START Dataset

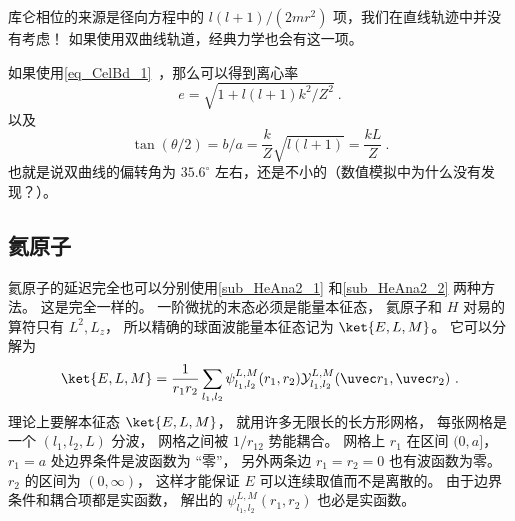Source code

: 库仑相位的来源是径向方程中的 $l(l+1)/(2mr^2)$ 项，我们在直线轨迹中并没有考虑！ 如果使用双曲线轨道，经典力学也会有这一项。%

如果使用\autoref{eq_CelBd_1}~，那么可以得到离心率
\begin{equation}
e = \sqrt{1 + l(l+1)k^2/Z^2}~.
\end{equation}
以及
\begin{equation}
\tan(\theta/2) = b/a = \frac{k}{Z}\sqrt{l(l+1)} = \frac{kL}{Z}~.
\end{equation}
也就是说双曲线的偏转角为 $35.6^\circ$ 左右，还是不小的（数值模拟中为什么没有发现？）。

\subsection{氦原子}
氦原子的延迟完全也可以分别使用\autoref{sub_HeAna2_1} 和\autoref{sub_HeAna2_2} 两种方法。 这是完全一样的。 一阶微扰的末态必须是能量本征态， 氦原子和 $H$ 对易的算符只有 $L^2, L_z$， 所以精确的球面波能量本征态记为 $\ket{E,L,M}$。 它可以分解为
\begin{equation}
\ket{E,L,M} = \frac{1}{r_1r_2}\sum_{l_1,l_2}\psi_{l_1,l_2}^{L, M}(r_1, r_2)\mathcal Y_{l_1,l_2}^{L, M}(\uvec r_1, \uvec r_2)~.
\end{equation}
理论上要解本征态 $\ket{E,L,M}$， 就用许多无限长的长方形网格， 每张网格是一个 $(l_1,l_2,L)$ 分波， 网格之间被 $1/r_{12}$ 势能耦合。 网格上 $r_1$ 在区间 $(0,a]$， $r_1 = a$ 处边界条件是波函数为 “零”， 另外两条边 $r_1 = r_2 = 0$ 也有波函数为零。 $r_2$ 的区间为 $(0,\infty)$， 这样才能保证 $E$ 可以连续取值而不是离散的。 由于边界条件和耦合项都是实函数， 解出的 $\psi_{l_1,l_2}^{L, M}(r_1, r_2)$ 也必是实函数。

END Dataset

#### How to complete this task:
Output the line containing "两种方法。 这是完全一样的。 一阶微扰的末态必须是能量本征态，" together with all later lines of the entries, exactly as written, through the final line.

#### Task output:
氦原子的延迟完全也可以分别使用\autoref{sub_HeAna2_1} 和\autoref{sub_HeAna2_2} 两种方法。 这是完全一样的。 一阶微扰的末态必须是能量本征态， 氦原子和 $H$ 对易的算符只有 $L^2, L_z$， 所以精确的球面波能量本征态记为 $\ket{E,L,M}$。 它可以分解为
\begin{equation}
\ket{E,L,M} = \frac{1}{r_1r_2}\sum_{l_1,l_2}\psi_{l_1,l_2}^{L, M}(r_1, r_2)\mathcal Y_{l_1,l_2}^{L, M}(\uvec r_1, \uvec r_2)~.
\end{equation}
理论上要解本征态 $\ket{E,L,M}$， 就用许多无限长的长方形网格， 每张网格是一个 $(l_1,l_2,L)$ 分波， 网格之间被 $1/r_{12}$ 势能耦合。 网格上 $r_1$ 在区间 $(0,a]$， $r_1 = a$ 处边界条件是波函数为 “零”， 另外两条边 $r_1 = r_2 = 0$ 也有波函数为零。 $r_2$ 的区间为 $(0,\infty)$， 这样才能保证 $E$ 可以连续取值而不是离散的。 由于边界条件和耦合项都是实函数， 解出的 $\psi_{l_1,l_2}^{L, M}(r_1, r_2)$ 也必是实函数。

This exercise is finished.